### What to do
The expected result is every entry, retyped character for character.

### Items from a dataset
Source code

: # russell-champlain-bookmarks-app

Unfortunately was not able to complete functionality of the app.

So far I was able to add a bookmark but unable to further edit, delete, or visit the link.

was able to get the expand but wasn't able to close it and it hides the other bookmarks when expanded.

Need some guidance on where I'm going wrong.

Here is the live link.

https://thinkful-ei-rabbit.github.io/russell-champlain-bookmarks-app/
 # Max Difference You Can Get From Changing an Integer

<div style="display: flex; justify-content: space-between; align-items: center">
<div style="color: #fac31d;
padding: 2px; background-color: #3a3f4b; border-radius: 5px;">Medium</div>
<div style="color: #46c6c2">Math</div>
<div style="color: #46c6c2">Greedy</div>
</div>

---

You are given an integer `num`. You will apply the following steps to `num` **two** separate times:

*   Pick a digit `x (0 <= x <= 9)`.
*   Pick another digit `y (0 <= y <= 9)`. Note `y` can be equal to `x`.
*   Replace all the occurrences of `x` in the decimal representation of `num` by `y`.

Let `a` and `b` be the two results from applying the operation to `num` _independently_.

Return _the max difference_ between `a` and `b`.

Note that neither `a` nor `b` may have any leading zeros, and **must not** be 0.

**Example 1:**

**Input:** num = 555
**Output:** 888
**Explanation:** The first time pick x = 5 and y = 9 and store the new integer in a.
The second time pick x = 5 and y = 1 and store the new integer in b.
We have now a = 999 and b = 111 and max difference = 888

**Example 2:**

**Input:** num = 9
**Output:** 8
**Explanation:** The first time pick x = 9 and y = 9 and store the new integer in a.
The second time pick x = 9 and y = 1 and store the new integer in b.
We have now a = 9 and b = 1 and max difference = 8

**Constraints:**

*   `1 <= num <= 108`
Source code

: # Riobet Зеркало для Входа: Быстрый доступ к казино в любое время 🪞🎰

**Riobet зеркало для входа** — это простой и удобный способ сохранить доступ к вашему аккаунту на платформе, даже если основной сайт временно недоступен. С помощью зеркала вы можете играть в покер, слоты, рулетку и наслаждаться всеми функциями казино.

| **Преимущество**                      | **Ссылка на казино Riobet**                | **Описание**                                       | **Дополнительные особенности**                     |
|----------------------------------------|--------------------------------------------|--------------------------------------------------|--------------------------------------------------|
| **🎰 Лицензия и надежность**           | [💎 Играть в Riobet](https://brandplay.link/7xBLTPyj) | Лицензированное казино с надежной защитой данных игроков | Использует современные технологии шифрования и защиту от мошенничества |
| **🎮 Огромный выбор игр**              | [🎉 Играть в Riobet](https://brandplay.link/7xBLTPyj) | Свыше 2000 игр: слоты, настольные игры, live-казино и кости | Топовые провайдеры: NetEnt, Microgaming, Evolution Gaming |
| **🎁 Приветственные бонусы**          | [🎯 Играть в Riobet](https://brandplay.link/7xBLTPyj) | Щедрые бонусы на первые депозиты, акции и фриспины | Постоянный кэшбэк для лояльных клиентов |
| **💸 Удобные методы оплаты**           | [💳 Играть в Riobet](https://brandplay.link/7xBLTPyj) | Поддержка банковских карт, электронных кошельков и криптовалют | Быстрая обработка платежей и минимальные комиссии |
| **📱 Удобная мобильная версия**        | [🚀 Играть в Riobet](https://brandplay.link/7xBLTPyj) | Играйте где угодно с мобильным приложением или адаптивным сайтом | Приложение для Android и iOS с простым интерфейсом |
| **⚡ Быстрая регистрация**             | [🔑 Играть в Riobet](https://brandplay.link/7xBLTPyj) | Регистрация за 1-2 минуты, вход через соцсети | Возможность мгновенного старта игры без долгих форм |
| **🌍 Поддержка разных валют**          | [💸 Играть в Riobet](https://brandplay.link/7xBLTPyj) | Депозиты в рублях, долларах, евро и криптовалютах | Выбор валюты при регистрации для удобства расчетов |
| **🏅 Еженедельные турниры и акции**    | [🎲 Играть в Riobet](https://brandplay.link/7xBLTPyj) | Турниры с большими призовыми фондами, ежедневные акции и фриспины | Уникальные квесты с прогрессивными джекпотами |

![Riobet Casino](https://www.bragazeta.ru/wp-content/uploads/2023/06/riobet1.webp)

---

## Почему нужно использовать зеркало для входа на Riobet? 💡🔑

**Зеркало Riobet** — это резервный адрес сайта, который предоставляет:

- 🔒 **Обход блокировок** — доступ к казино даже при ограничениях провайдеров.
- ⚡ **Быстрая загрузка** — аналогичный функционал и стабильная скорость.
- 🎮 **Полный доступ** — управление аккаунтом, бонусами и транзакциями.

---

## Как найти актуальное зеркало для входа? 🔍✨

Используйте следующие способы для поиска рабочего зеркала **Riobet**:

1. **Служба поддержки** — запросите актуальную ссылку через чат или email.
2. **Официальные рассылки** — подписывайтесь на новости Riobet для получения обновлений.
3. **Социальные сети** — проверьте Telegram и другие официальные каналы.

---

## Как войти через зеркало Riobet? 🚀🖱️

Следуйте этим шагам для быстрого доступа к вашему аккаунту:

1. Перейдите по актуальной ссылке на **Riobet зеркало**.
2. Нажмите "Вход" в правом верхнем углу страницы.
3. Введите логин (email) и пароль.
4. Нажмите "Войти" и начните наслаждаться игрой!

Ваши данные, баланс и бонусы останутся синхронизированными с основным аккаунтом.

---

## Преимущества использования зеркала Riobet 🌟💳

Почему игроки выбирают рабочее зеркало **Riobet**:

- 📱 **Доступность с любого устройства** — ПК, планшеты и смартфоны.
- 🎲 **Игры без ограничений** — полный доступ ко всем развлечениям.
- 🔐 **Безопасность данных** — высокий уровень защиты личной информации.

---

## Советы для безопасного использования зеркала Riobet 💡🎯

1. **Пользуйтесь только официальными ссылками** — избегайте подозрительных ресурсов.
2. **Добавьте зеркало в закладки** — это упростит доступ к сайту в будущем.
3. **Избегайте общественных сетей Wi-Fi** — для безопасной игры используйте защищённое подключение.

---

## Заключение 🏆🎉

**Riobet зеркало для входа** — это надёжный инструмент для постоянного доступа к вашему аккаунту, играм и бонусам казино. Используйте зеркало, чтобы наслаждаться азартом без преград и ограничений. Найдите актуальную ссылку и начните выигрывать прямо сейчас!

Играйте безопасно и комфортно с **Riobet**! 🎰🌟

### Answer to the exercise
Source code

: # russell-champlain-bookmarks-app

Unfortunately was not able to complete functionality of the app.

So far I was able to add a bookmark but unable to further edit, delete, or visit the link.

was able to get the expand but wasn't able to close it and it hides the other bookmarks when expanded.

Need some guidance on where I'm going wrong.

Here is the live link.

https://thinkful-ei-rabbit.github.io/russell-champlain-bookmarks-app/
 # Max Difference You Can Get From Changing an Integer

<div style="display: flex; justify-content: space-between; align-items: center">
<div style="color: #fac31d;
padding: 2px; background-color: #3a3f4b; border-radius: 5px;">Medium</div>
<div style="color: #46c6c2">Math</div>
<div style="color: #46c6c2">Greedy</div>
</div>

---

You are given an integer `num`. You will apply the following steps to `num` **two** separate times:

*   Pick a digit `x (0 <= x <= 9)`.
*   Pick another digit `y (0 <= y <= 9)`. Note `y` can be equal to `x`.
*   Replace all the occurrences of `x` in the decimal representation of `num` by `y`.

Let `a` and `b` be the two results from applying the operation to `num` _independently_.

Return _the max difference_ between `a` and `b`.

Note that neither `a` nor `b` may have any leading zeros, and **must not** be 0.

**Example 1:**

**Input:** num = 555
**Output:** 888
**Explanation:** The first time pick x = 5 and y = 9 and store the new integer in a.
The second time pick x = 5 and y = 1 and store the new integer in b.
We have now a = 999 and b = 111 and max difference = 888

**Example 2:**

**Input:** num = 9
**Output:** 8
**Explanation:** The first time pick x = 9 and y = 9 and store the new integer in a.
The second time pick x = 9 and y = 1 and store the new integer in b.
We have now a = 9 and b = 1 and max difference = 8

**Constraints:**

*   `1 <= num <= 108`
Source code

: # Riobet Зеркало для Входа: Быстрый доступ к казино в любое время 🪞🎰

**Riobet зеркало для входа** — это простой и удобный способ сохранить доступ к вашему аккаунту на платформе, даже если основной сайт временно недоступен. С помощью зеркала вы можете играть в покер, слоты, рулетку и наслаждаться всеми функциями казино.

| **Преимущество**                      | **Ссылка на казино Riobet**                | **Описание**                                       | **Дополнительные особенности**                     |
|----------------------------------------|--------------------------------------------|--------------------------------------------------|--------------------------------------------------|
| **🎰 Лицензия и надежность**           | [💎 Играть в Riobet](https://brandplay.link/7xBLTPyj) | Лицензированное казино с надежной защитой данных игроков | Использует современные технологии шифрования и защиту от мошенничества |
| **🎮 Огромный выбор игр**              | [🎉 Играть в Riobet](https://brandplay.link/7xBLTPyj) | Свыше 2000 игр: слоты, настольные игры, live-казино и кости | Топовые провайдеры: NetEnt, Microgaming, Evolution Gaming |
| **🎁 Приветственные бонусы**          | [🎯 Играть в Riobet](https://brandplay.link/7xBLTPyj) | Щедрые бонусы на первые депозиты, акции и фриспины | Постоянный кэшбэк для лояльных клиентов |
| **💸 Удобные методы оплаты**           | [💳 Играть в Riobet](https://brandplay.link/7xBLTPyj) | Поддержка банковских карт, электронных кошельков и криптовалют | Быстрая обработка платежей и минимальные комиссии |
| **📱 Удобная мобильная версия**        | [🚀 Играть в Riobet](https://brandplay.link/7xBLTPyj) | Играйте где угодно с мобильным приложением или адаптивным сайтом | Приложение для Android и iOS с простым интерфейсом |
| **⚡ Быстрая регистрация**             | [🔑 Играть в Riobet](https://brandplay.link/7xBLTPyj) | Регистрация за 1-2 минуты, вход через соцсети | Возможность мгновенного старта игры без долгих форм |
| **🌍 Поддержка разных валют**          | [💸 Играть в Riobet](https://brandplay.link/7xBLTPyj) | Депозиты в рублях, долларах, евро и криптовалютах | Выбор валюты при регистрации для удобства расчетов |
| **🏅 Еженедельные турниры и акции**    | [🎲 Играть в Riobet](https://brandplay.link/7xBLTPyj) | Турниры с большими призовыми фондами, ежедневные акции и фриспины | Уникальные квесты с прогрессивными джекпотами |

![Riobet Casino](https://www.bragazeta.ru/wp-content/uploads/2023/06/riobet1.webp)

---

## Почему нужно использовать зеркало для входа на Riobet? 💡🔑

**Зеркало Riobet** — это резервный адрес сайта, который предоставляет:

- 🔒 **Обход блокировок** — доступ к казино даже при ограничениях провайдеров.
- ⚡ **Быстрая загрузка** — аналогичный функционал и стабильная скорость.
- 🎮 **Полный доступ** — управление аккаунтом, бонусами и транзакциями.

---

## Как найти актуальное зеркало для входа? 🔍✨

Используйте следующие способы для поиска рабочего зеркала **Riobet**:

1. **Служба поддержки** — запросите актуальную ссылку через чат или email.
2. **Официальные рассылки** — подписывайтесь на новости Riobet для получения обновлений.
3. **Социальные сети** — проверьте Telegram и другие официальные каналы.

---

## Как войти через зеркало Riobet? 🚀🖱️

Следуйте этим шагам для быстрого доступа к вашему аккаунту:

1. Перейдите по актуальной ссылке на **Riobet зеркало**.
2. Нажмите "Вход" в правом верхнем углу страницы.
3. Введите логин (email) и пароль.
4. Нажмите "Войти" и начните наслаждаться игрой!

Ваши данные, баланс и бонусы останутся синхронизированными с основным аккаунтом.

---

## Преимущества использования зеркала Riobet 🌟💳

Почему игроки выбирают рабочее зеркало **Riobet**:

- 📱 **Доступность с любого устройства** — ПК, планшеты и смартфоны.
- 🎲 **Игры без ограничений** — полный доступ ко всем развлечениям.
- 🔐 **Безопасность данных** — высокий уровень защиты личной информации.

---

## Советы для безопасного использования зеркала Riobet 💡🎯

1. **Пользуйтесь только официальными ссылками** — избегайте подозрительных ресурсов.
2. **Добавьте зеркало в закладки** — это упростит доступ к сайту в будущем.
3. **Избегайте общественных сетей Wi-Fi** — для безопасной игры используйте защищённое подключение.

---

## Заключение 🏆🎉

**Riobet зеркало для входа** — это надёжный инструмент для постоянного доступа к вашему аккаунту, играм и бонусам казино. Используйте зеркало, чтобы наслаждаться азартом без преград и ограничений. Найдите актуальную ссылку и начните выигрывать прямо сейчас!

Играйте безопасно и комфортно с **Riobet**! 🎰🌟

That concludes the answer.